TASK DESCRIPTION: Your task is to repeat exactly the lines below between the line holding "Last updated: 3.12.17" and the line holding "My answers are", inclusive, and only those.

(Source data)
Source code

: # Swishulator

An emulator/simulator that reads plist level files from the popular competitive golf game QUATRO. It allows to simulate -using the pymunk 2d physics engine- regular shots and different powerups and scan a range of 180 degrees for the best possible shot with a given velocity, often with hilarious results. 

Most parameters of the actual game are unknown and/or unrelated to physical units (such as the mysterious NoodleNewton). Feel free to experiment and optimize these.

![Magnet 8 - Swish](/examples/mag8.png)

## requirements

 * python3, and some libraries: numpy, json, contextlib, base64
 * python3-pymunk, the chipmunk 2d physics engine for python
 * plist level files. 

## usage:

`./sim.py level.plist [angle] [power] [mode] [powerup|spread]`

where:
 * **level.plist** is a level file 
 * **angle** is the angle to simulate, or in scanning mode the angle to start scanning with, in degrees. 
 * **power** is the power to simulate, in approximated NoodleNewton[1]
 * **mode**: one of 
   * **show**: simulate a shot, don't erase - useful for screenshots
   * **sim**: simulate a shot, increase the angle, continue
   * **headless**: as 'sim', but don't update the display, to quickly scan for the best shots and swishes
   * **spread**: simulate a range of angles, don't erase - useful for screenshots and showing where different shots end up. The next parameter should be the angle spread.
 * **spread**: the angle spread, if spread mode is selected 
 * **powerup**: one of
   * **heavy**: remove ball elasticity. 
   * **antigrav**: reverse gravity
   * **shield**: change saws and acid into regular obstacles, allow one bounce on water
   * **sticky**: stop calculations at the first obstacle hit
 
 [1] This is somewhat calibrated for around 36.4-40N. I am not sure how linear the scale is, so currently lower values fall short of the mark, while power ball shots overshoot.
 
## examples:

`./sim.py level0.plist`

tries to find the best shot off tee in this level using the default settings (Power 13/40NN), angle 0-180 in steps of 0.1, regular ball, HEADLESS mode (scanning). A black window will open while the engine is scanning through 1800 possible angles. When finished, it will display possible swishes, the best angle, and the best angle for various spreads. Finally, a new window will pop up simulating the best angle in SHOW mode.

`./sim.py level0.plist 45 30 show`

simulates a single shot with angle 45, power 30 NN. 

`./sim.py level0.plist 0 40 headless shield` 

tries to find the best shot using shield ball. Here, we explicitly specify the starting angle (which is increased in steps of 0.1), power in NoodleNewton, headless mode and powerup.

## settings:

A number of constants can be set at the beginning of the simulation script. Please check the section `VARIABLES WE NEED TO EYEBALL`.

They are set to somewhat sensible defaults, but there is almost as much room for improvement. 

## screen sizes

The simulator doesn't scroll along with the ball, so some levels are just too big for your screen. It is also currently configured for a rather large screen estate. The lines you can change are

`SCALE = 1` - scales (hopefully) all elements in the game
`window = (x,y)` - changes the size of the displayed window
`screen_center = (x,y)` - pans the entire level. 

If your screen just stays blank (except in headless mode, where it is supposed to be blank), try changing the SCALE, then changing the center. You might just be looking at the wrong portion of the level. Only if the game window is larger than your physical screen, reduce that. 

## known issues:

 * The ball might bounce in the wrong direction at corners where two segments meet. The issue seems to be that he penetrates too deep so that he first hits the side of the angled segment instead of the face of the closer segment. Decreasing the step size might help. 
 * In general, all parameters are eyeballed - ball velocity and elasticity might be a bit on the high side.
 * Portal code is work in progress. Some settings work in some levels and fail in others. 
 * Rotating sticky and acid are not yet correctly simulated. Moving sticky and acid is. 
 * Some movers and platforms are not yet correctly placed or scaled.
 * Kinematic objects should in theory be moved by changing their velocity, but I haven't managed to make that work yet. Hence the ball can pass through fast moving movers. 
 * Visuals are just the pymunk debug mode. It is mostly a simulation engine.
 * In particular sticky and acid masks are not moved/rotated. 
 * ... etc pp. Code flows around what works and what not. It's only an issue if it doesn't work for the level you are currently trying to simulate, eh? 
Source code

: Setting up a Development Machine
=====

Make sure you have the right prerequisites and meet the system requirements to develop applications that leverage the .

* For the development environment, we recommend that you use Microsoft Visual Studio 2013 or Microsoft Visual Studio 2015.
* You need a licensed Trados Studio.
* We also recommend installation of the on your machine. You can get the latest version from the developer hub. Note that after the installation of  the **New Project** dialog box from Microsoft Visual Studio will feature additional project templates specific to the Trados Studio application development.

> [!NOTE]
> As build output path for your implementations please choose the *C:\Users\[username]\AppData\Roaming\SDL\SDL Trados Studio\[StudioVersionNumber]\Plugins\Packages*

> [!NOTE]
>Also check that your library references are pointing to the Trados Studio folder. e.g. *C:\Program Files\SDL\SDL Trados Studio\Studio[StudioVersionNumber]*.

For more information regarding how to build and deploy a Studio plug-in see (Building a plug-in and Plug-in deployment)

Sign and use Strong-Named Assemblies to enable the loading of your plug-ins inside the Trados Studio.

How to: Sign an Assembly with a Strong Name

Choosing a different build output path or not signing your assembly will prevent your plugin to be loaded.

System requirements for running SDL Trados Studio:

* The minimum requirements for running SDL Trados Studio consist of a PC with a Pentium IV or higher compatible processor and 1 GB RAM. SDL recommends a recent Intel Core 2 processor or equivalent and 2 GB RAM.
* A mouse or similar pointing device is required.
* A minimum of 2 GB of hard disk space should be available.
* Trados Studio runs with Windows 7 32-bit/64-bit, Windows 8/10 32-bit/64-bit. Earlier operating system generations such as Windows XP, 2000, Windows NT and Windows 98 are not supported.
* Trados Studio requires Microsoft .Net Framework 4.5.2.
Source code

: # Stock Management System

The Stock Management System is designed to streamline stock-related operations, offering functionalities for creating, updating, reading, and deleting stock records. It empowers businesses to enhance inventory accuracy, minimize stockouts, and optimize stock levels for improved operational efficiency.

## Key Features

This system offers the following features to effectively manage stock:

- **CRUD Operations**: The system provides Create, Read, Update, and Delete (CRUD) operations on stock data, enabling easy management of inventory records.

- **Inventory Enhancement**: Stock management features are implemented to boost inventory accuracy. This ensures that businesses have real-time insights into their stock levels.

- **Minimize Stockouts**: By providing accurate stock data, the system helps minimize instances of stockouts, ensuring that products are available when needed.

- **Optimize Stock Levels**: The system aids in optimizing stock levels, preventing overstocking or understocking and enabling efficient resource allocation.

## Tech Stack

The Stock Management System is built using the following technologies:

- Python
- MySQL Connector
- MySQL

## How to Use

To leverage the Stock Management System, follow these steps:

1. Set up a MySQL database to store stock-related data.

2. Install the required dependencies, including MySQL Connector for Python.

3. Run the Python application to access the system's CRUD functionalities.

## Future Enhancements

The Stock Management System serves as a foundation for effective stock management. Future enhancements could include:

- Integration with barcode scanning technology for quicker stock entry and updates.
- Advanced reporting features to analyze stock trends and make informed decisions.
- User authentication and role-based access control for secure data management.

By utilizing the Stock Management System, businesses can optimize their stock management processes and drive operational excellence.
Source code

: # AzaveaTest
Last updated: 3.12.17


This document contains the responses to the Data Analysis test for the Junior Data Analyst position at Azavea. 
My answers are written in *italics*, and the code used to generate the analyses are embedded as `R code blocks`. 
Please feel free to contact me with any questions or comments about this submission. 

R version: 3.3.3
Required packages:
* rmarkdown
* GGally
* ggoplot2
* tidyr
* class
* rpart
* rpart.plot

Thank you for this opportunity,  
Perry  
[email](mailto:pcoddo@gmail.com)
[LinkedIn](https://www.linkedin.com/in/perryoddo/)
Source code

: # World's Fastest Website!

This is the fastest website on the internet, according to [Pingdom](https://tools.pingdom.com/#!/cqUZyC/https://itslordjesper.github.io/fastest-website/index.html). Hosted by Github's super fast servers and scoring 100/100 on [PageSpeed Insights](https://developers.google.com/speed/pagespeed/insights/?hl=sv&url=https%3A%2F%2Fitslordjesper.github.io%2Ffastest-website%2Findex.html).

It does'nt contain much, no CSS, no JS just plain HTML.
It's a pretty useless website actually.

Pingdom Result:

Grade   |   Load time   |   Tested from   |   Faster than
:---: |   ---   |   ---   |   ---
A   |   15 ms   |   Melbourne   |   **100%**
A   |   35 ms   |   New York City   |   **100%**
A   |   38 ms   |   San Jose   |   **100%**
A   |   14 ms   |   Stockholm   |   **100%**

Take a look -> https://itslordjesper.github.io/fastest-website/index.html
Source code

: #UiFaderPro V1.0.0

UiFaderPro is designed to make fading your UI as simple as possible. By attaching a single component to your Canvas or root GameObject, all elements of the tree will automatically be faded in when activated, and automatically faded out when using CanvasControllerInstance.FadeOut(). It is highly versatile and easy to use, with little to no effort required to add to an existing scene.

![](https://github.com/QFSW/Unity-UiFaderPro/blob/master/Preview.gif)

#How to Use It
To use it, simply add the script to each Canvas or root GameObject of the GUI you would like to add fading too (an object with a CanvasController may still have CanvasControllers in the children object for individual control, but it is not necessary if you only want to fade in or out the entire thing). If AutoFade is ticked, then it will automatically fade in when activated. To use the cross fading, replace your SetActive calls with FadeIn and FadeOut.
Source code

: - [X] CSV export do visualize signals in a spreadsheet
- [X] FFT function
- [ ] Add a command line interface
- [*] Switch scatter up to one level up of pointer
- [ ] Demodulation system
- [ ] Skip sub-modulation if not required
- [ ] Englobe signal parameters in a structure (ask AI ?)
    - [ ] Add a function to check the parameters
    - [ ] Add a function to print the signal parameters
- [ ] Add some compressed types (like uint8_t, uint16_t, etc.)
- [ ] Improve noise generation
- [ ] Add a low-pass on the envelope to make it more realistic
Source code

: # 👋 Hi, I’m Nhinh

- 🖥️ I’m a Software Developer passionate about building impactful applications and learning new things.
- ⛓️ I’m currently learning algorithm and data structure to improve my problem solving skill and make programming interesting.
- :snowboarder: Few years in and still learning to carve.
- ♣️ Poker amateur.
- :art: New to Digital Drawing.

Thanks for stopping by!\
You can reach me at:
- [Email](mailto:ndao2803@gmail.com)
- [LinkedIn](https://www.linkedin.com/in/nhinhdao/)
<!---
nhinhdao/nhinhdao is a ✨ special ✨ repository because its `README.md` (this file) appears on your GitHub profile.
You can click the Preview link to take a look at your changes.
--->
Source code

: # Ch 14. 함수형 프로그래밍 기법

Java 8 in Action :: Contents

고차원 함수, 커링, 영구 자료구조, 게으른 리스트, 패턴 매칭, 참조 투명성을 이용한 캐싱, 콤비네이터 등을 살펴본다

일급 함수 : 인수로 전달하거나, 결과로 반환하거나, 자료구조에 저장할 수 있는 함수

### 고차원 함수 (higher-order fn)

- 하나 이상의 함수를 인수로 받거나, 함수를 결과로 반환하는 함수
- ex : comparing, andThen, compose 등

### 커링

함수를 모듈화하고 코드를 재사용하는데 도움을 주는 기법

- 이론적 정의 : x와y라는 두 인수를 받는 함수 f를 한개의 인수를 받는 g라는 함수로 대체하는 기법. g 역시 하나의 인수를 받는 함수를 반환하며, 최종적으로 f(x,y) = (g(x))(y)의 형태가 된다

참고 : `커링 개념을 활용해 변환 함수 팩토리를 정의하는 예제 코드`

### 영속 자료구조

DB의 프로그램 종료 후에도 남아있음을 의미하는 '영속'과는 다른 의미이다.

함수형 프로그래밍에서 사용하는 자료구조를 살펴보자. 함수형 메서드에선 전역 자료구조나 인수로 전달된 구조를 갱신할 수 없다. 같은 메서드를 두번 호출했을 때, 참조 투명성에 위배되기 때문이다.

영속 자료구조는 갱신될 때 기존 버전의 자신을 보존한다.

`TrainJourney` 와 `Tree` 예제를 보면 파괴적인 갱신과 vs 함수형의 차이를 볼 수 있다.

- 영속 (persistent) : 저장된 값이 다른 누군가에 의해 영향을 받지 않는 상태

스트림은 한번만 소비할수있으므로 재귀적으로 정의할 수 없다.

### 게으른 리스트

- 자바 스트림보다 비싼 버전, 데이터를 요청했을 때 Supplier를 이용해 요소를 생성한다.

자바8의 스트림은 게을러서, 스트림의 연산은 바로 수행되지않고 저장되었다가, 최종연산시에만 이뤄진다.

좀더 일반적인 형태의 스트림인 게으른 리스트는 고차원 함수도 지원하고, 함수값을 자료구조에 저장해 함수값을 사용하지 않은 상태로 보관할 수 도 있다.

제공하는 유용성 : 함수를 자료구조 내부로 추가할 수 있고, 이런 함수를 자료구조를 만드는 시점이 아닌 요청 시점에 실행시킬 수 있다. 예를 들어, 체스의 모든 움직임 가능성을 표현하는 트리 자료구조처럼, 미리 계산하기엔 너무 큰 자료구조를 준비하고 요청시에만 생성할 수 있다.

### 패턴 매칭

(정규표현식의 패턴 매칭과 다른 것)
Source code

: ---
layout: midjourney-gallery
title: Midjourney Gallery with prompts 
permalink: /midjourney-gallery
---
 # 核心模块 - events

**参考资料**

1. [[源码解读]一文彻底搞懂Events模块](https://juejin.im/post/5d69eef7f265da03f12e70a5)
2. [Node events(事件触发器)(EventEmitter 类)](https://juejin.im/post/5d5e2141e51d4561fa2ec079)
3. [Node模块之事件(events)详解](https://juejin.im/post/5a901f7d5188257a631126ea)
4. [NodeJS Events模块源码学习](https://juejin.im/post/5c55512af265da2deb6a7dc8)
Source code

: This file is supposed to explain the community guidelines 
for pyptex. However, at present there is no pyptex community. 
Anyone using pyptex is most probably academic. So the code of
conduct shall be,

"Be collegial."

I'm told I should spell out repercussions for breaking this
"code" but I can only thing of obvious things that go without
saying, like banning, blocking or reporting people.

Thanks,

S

RESPONSE TO THE TASK:
Last updated: 3.12.17


This document contains the responses to the Data Analysis test for the Junior Data Analyst position at Azavea. 
My answers are written in *italics*, and the code used to generate the analyses are embedded as `R code blocks`. 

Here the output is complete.